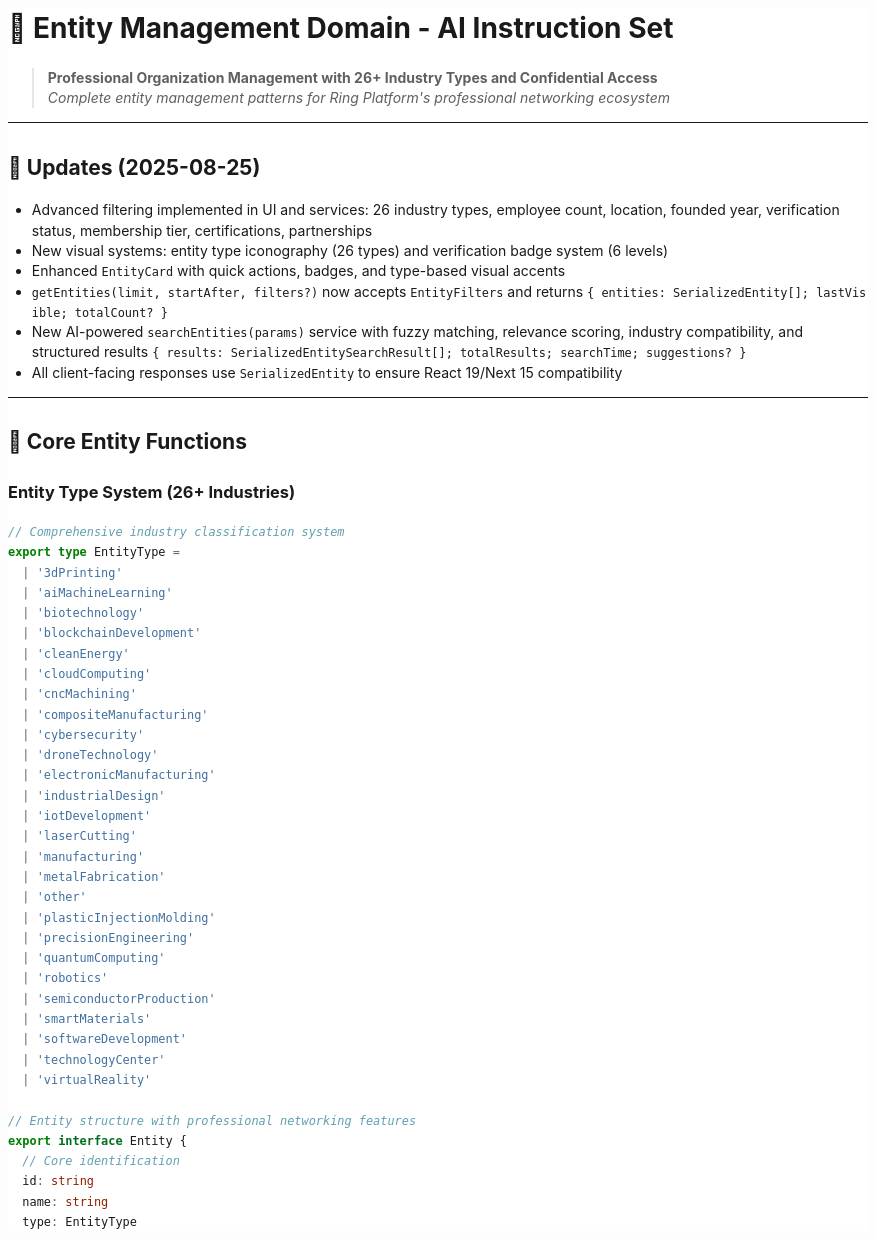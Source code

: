 # 🏢 Entity Management Domain - AI Instruction Set

> **Professional Organization Management with 26+ Industry Types and Confidential Access**  
> *Complete entity management patterns for Ring Platform's professional networking ecosystem*

---

## 🔄 Updates (2025-08-25)

- Advanced filtering implemented in UI and services: 26 industry types, employee count, location, founded year, verification status, membership tier, certifications, partnerships
- New visual systems: entity type iconography (26 types) and verification badge system (6 levels)
- Enhanced `EntityCard` with quick actions, badges, and type-based visual accents
- `getEntities(limit, startAfter, filters?)` now accepts `EntityFilters` and returns `{ entities: SerializedEntity[]; lastVisible; totalCount? }`
- New AI-powered `searchEntities(params)` service with fuzzy matching, relevance scoring, industry compatibility, and structured results `{ results: SerializedEntitySearchResult[]; totalResults; searchTime; suggestions? }`
- All client-facing responses use `SerializedEntity` to ensure React 19/Next 15 compatibility

---

## 🎯 **Core Entity Functions**

### **Entity Type System (26+ Industries)**

```typescript
// Comprehensive industry classification system
export type EntityType =
  | '3dPrinting'
  | 'aiMachineLearning'
  | 'biotechnology'
  | 'blockchainDevelopment'
  | 'cleanEnergy'
  | 'cloudComputing'
  | 'cncMachining'
  | 'compositeManufacturing'
  | 'cybersecurity'
  | 'droneTechnology'
  | 'electronicManufacturing'
  | 'industrialDesign'
  | 'iotDevelopment'
  | 'laserCutting'
  | 'manufacturing'
  | 'metalFabrication'
  | 'other'
  | 'plasticInjectionMolding'
  | 'precisionEngineering'
  | 'quantumComputing'
  | 'robotics'
  | 'semiconductorProduction'
  | 'smartMaterials'
  | 'softwareDevelopment'
  | 'technologyCenter'
  | 'virtualReality'

// Entity structure with professional networking features
export interface Entity {
  // Core identification
  id: string
  name: string
  type: EntityType
```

####

# [WHAT IS BEING ASKED]
Starting with the opening line of the listing, write out each line exactly until the line that contains "entities: SerializedEntity[]; lastVisible;" has been included; skip the pictures.

# [ANSWER FOR THE TASK]
Source code

: # 🏢 Entity Management Domain - AI Instruction Set

> **Professional Organization Management with 26+ Industry Types and Confidential Access**  
> *Complete entity management patterns for Ring Platform's professional networking ecosystem*

---

## 🔄 Updates (2025-08-25)

- Advanced filtering implemented in UI and services: 26 industry types, employee count, location, founded year, verification status, membership tier, certifications, partnerships
- New visual systems: entity type iconography (26 types) and verification badge system (6 levels)
- Enhanced `EntityCard` with quick actions, badges, and type-based visual accents
- `getEntities(limit, startAfter, filters?)` now accepts `EntityFilters` and returns `{ entities: SerializedEntity[]; lastVisible; totalCount? }`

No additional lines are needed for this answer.